• **What is being asked**
Which lines in the records below mention the word "your"? Copy each one out.

Saved data entries
________________________
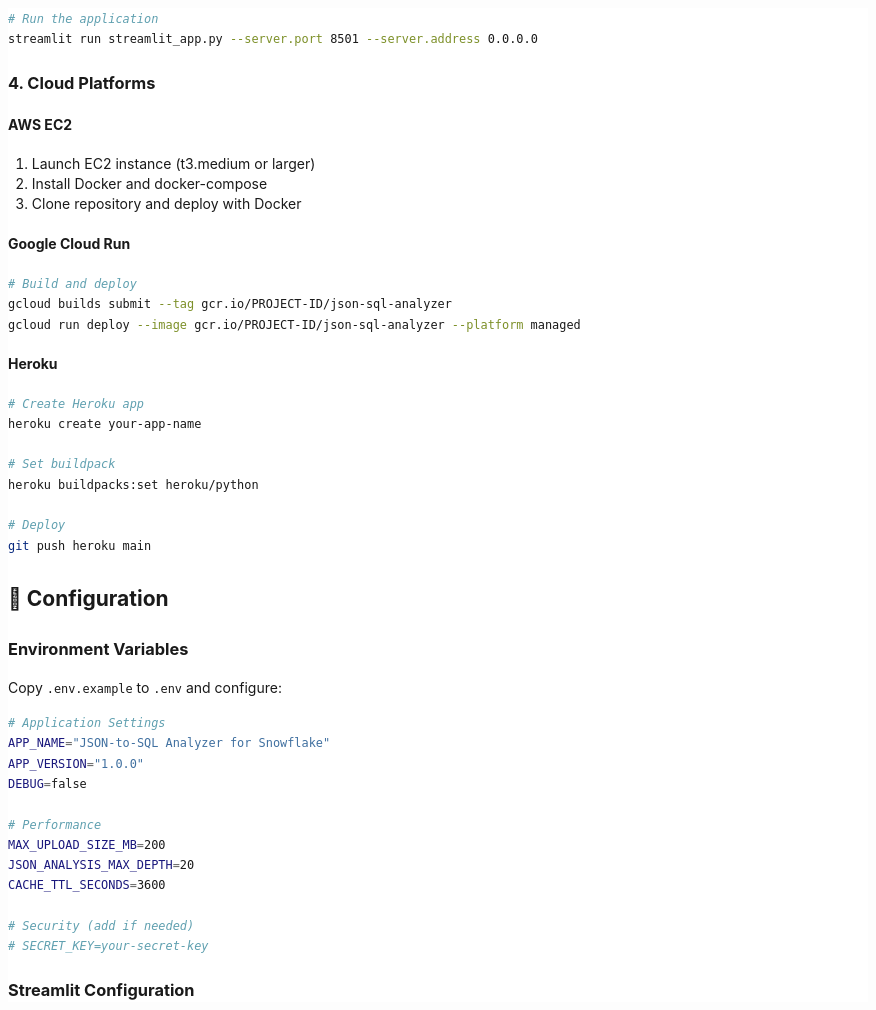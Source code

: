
 ```bash
# Run the application
streamlit run streamlit_app.py --server.port 8501 --server.address 0.0.0.0
```

### 4. Cloud Platforms

#### AWS EC2
1. Launch EC2 instance (t3.medium or larger)
2. Install Docker and docker-compose
3. Clone repository and deploy with Docker

#### Google Cloud Run
```bash
# Build and deploy
gcloud builds submit --tag gcr.io/PROJECT-ID/json-sql-analyzer
gcloud run deploy --image gcr.io/PROJECT-ID/json-sql-analyzer --platform managed
```

#### Heroku
```bash
# Create Heroku app
heroku create your-app-name

# Set buildpack
heroku buildpacks:set heroku/python

# Deploy
git push heroku main
```

## 🔧 Configuration

### Environment Variables

Copy `.env.example` to `.env` and configure:

```bash
# Application Settings
APP_NAME="JSON-to-SQL Analyzer for Snowflake"
APP_VERSION="1.0.0"
DEBUG=false

# Performance
MAX_UPLOAD_SIZE_MB=200
JSON_ANALYSIS_MAX_DEPTH=20
CACHE_TTL_SECONDS=3600

# Security (add if needed)
# SECRET_KEY=your-secret-key
```

### Streamlit Configuration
________________________
• **Exercise result**
heroku create your-app-name
# SECRET_KEY=your-secret-key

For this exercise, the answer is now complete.